It is established practice that for judging the inventive step of the invention claimed, the problem-solution approach as developed within the European patent office is used.
In this approach it is deemed that the claimed invention adds an extra feature in respect of the closest prior art. This additional feature defines the problem to be solved by the person skilled in the art. Starting from the closest prior art and facing the problem to be solved, the skilled person has to find a technical solution for the problem. Whether or not he can do so, is part of the inventive step discussion.
In a recent decision (Bussink vs. KMG) the Court in The Hague has given its own view on the definition of the problem to be solved. In the case at hand, Bussink is the proprietor of a European patent concerning a fair carrousel comprising an arm that swings 360 degrees around a horizontal axis. At the end of the arm a passenger seating facility is mounted. The passenger seating facility is rotatable with respect to the arm, and the seats in the seating facility are hingedly mounted.

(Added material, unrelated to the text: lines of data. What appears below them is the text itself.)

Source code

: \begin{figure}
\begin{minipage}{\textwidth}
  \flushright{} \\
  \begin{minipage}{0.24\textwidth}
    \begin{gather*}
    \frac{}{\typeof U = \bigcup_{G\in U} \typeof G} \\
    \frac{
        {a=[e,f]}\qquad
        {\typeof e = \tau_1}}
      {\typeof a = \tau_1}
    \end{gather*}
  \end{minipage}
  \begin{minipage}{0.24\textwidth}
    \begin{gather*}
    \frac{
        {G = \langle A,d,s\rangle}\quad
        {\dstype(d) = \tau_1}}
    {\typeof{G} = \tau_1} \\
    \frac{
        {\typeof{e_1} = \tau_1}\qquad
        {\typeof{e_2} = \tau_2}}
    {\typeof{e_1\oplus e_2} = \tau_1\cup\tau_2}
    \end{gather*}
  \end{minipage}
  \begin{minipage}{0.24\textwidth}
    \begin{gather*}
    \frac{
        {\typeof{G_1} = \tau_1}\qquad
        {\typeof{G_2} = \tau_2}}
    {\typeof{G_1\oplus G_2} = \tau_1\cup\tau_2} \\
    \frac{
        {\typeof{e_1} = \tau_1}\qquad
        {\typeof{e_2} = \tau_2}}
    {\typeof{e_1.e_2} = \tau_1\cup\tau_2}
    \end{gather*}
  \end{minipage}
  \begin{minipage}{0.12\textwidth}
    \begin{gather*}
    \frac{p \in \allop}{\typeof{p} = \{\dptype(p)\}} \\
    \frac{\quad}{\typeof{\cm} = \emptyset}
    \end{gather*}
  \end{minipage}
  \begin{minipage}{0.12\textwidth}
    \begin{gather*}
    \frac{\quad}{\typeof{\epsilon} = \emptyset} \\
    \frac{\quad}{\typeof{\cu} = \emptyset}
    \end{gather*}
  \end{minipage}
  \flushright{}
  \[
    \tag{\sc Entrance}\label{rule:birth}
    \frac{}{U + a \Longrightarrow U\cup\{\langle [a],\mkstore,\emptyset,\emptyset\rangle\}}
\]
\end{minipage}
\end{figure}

Parties agreed on D1 as the closest prior art, which was also acknowledged in the patent. D1 shows a swing arm with rotatably mounted seats at its end. The patent description gives as an object of the invention to the person skilled in the art to ‘increase the attractiveness’ of the carrousel. According to KMG however, this cannot be the problem to be solved, since it is not a technical problem. The Court follows this in its decision and defines a different problem: to provide movement in a third dimension. The technical solution to the problem is provided by the invention claimed.
Persons skilled in the art are since long known to provide technical solutions for non-technical problems, such as ‘producing more cost effectively’, ‘providing a more attractive appearance’, etc., whether or not involving an inventive step. It seems that the Court in the Hague now limits the person skilled in the art to only solve technical problems.